Ph.D. candidate Wonsun Shin presented "Online Communication and Gender: A Case Study of an Online Discussion Board for Korean Daughters-in-Law" and co-presented "Institutional Environment and Organizational Practice: International Advertising Strategy and Cross-National Research, 1997-2006" with SJMC professor T. K. Chang at the 58th International Communication Association conference held in Montreal in May 2008. Along with SJMC assistant professor Jisu Huh, she presented "Cultural Influence on Global Corporate Web Sites: A Comparative Study of Corporate Web Sites between Companies in the U.S. and Korea" at the 50th American Academy of Advertising conference, held in San Mateo, Calif., in March.
Health journalism and communication master's student Suzanne Sobotka has been hired as a health writer for MayoClinic.com, working on the heart disease, high blood pressure and cholesterol centers of the Web site. Sobotka's article titled "Empirical Analysis of Current Approaches to Incidental Findings" was published in the Summer 2008 issue of the Journal of Law, Medicine & Ethics.
Ph.D. candidate Rebecca Swenson won the Ralph D. Casey Award ($5,000) for her dissertation proposal, titled "'Brand Journalism': A Cultural History of Consumers, Citizens and Community in Ford Times."
An article co-authored by psychology graduate students Jenny Su and Alisia Tran, SJMC graduate students John G. Wirtz and Rita Langteau and psychology professor Alex Rothman was recently accepted for publication in the journal Psychological Science. The article, "Driving Under the Influence (of stress): Evidence of a Regional Increase in Impaired Driving and Traffic Fatalities After the 9/11 Terrorist Attacks," highlights an analysis demonstrating that traffic fatalities spiked in the Northeast in the months after the attacks. This finding challenges those presented in an earlier article and analysis published by the same journal.
SJMC hosts Fulbright Fellow from Finland
The SJMC welcomes Fulbright Fellow Teemu Palokangas, a Ph.D. student from the University of Tampere (Finland). Upon graduating with his master's degree in mass communication in 2003, he was recruited to work as a journalist at YLE, Finland's national public service broadcasting company, the largest in the country.

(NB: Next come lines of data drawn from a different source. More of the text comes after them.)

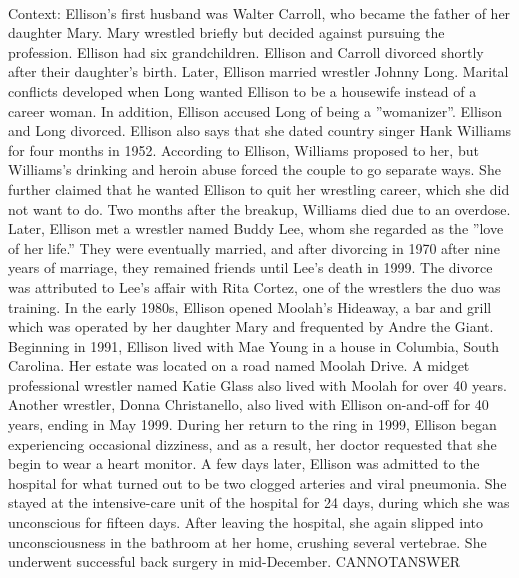 \documentclass[11pt,a4paper, onecolumn]{article}
\begin{document}
\\ Context: Ellison's first husband was Walter Carroll, who became the father of her daughter Mary. Mary wrestled briefly but decided against pursuing the profession. Ellison had six grandchildren. Ellison and Carroll divorced shortly after their daughter's birth. Later, Ellison married wrestler Johnny Long. Marital conflicts developed when Long wanted Ellison to be a housewife instead of a career woman. In addition, Ellison accused Long of being a ''womanizer''. Ellison and Long divorced. Ellison also says that she dated country singer Hank Williams for four months in 1952. According to Ellison, Williams proposed to her, but Williams's drinking and heroin abuse forced the couple to go separate ways. She further claimed that he wanted Ellison to quit her wrestling career, which she did not want to do. Two months after the breakup, Williams died due to an overdose. Later, Ellison met a wrestler named Buddy Lee, whom she regarded as the ''love of her life.'' They were eventually married, and after divorcing in 1970 after nine years of marriage, they remained friends until Lee's death in 1999. The divorce was attributed to Lee's affair with Rita Cortez, one of the wrestlers the duo was training. In the early 1980s, Ellison opened Moolah's Hideaway, a bar and grill which was operated by her daughter Mary and frequented by Andre the Giant. Beginning in 1991, Ellison lived with Mae Young in a house in Columbia, South Carolina. Her estate was located on a road named Moolah Drive. A midget professional wrestler named Katie Glass also lived with Moolah for over 40 years. Another wrestler, Donna Christanello, also lived with Ellison on-and-off for 40 years, ending in May 1999. During her return to the ring in 1999, Ellison began experiencing occasional dizziness, and as a result, her doctor requested that she begin to wear a heart monitor. A few days later, Ellison was admitted to the hospital for what turned out to be two clogged arteries and viral pneumonia. She stayed at the intensive-care unit of the hospital for 24 days, during which she was unconscious for fifteen days. After leaving the hospital, she again slipped into unconsciousness in the bathroom at her home, crushing several vertebrae. She underwent successful back surgery in mid-December. CANNOTANSWER
\end{document}

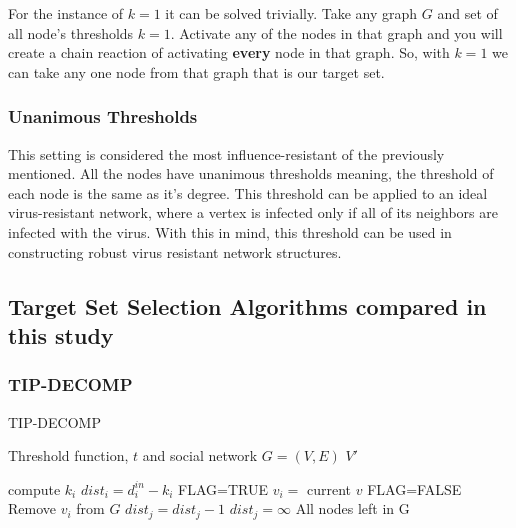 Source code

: For the instance of $k=1$ it can be solved trivially. Take any graph $G$ and set of all node's thresholds $k=1$. Activate any of the nodes in that graph and you will create a chain reaction of activating \textbf{every} node in that graph. So, with $k=1$ we can take any one node from that graph that is our target set.\cite{chen}
\subsubsection{Unanimous Thresholds}
This setting is considered the most influence-resistant of the previously mentioned.\cite{chen} All the nodes have unanimous thresholds meaning, the threshold of each node is the same as it's degree. This threshold can be applied to an ideal virus-resistant network, where a vertex is infected only if all of its neighbors are infected with the virus. With this in mind, this threshold can be used in constructing robust virus resistant network structures.\cite{chen}
\subsection{Target Set Selection Algorithms compared in this study}

\subsubsection{TIP-DECOMP}
\begin{algorithm}
	\caption{TIP-DECOMP}
	\begin{algorithmic}[1]
		\Require Threshold function, $t$ and social network $G=(V,E)$
		\Ensure $V'$
		
			\State compute $k_{i}$ 
		\EndFor
			\State $dist_{i}=d_{i}^{in}-k_{i} $
		\EndFor
		\State FLAG=TRUE 
					\State $v_{i}=$ current $v$
				\EndIf
			\EndFor
				\State FLAG=FALSE 
			\Else
			\State Remove $v_{i}$ from $G$ 
						\State $dist_{j}=dist_{j}-1$
					\Else
						\State$dist_{j}=\infty$  
					\EndIf
				\EndFor
			\EndIf
		\EndWhile
		\State \Return All nodes left in G 
	\end{algorithmic}
\end{algorithm}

During his time there, he became fascinated by entertainment and the relationship between the notion of entertainment and public service broadcasting. Palokangas says that understanding this relationship is both academically interesting and crucial to public broadcasters who want to defend their role in an increasingly competitive broadcast market.
Palokangas' dissertation research deals with the role of entertainment at YLE. Today, YLE is facing economic and social pressures, forcing it to redefine its role not only as a reliable source of news and current affairs but also as a producer and distributor of entertainment programs. Palokangas' subject is at the center of a political and social debate that potentially has major national and international repercussions for public broadcasting. According to his research, Palokangas sees the question of entertainment in relation to a social contract: "Public service broadcasting should be understood as a fulfillment of a (social) contract that includes entertainment."

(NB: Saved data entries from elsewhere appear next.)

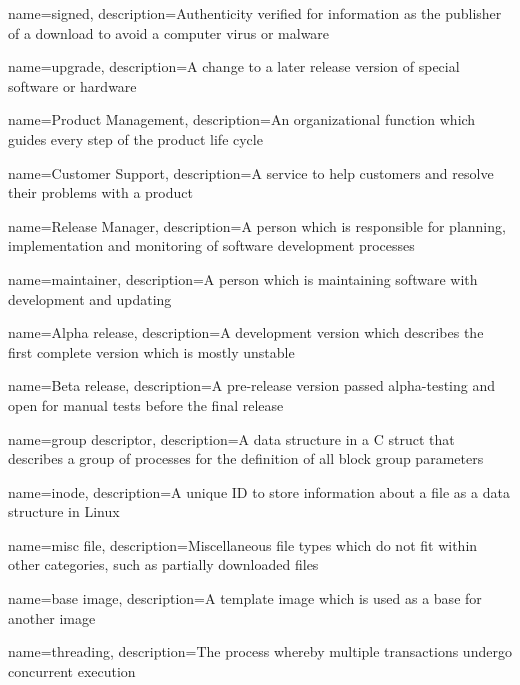 {
    name={signed},
    description={Authenticity verified for information as the publisher of a download to avoid a computer virus or malware}
}

{
    name={upgrade},
    description={A change to a later release version of special software or hardware}
}

{
    name={Product Management},
    description={An organizational function which guides every step of the product life cycle}
}

{
    name={Customer Support},
    description={A service to help customers and resolve their problems with a product}
}

{
    name={Release Manager},
    description={A person which is responsible for planning, implementation and monitoring of software development processes}
}

{
    name={maintainer},
    description={A person which is maintaining software with development and updating}
}

{
    name={Alpha release},
    description={A development version which describes the first complete version which is mostly unstable}
}

{
    name={Beta release},
    description={A pre-release version passed alpha-testing and open for manual tests before the final release}
}

{
    name={group descriptor},
    description={A data structure in a C struct that describes a group of processes for the definition of all block group parameters}
}

{
    name={inode},
    description={A unique ID to store information about a file as a data structure in Linux}
}

{
    name={misc file},
    description={Miscellaneous file types which do not fit within other categories, such as partially downloaded files}
}

{
    name={base image},
    description={A template image which is used as a base for another image}
}

{
    name={threading},
    description={The process whereby multiple transactions undergo concurrent execution}
}

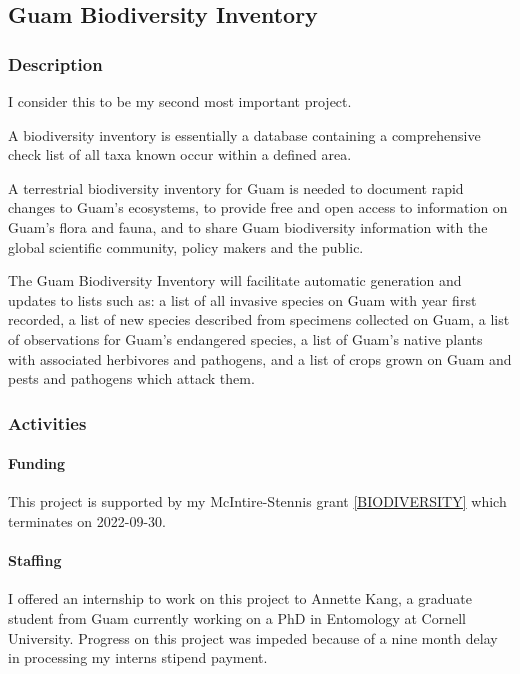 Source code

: \subsection{Guam Biodiversity Inventory}
\begin{refsection}
	
	\subsubsection{Description}
	
	I consider this to be my second most important project.
	
	A biodiversity inventory is essentially a database containing a comprehensive
	check list of all taxa known occur within a defined area.
	
	A terrestrial biodiversity inventory for Guam is needed to document
	rapid changes to Guam's ecosystems, to provide free
	and open access to information on Guam's flora and
	fauna, and to share Guam biodiversity information with the global
	scientific community, policy makers and the public.
	
	The Guam Biodiversity Inventory will facilitate automatic generation
	and updates to lists such as: a list of all invasive species on Guam
	with year first recorded, a list of new species described from specimens
	collected on Guam, a list of observations for Guam's
	endangered species, a list of Guam's native plants
	with associated herbivores and pathogens, and a list of crops grown
	on Guam and pests and pathogens which attack them.
	
	\subsubsection{Activities}
	
	\paragraph{Funding} This project is supported by my McIntire-Stennis grant \ref{BIODIVERSITY} which terminates on 2022-09-30.
	
	\paragraph{Staffing} I offered an internship to work on this project to Annette Kang, a graduate student from Guam currently working on a PhD in Entomology at Cornell University. Progress on this project was impeded because of a nine month delay in processing my interns stipend payment.  	
	

\end{refsection}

The YLE is part of the European public service broadcasting tradition, originally defined as the antithesis of the American commercial broadcasting system. Palokangas says this historical distinction has made him interested in American broadcasting--specifically, public broadcasting's role within the American system. He says that by studying in the United States he will better understand American broadcasting, thus bringing additional perspective to his research topic and opening a wider dialogue among both American and European researchers and professionals.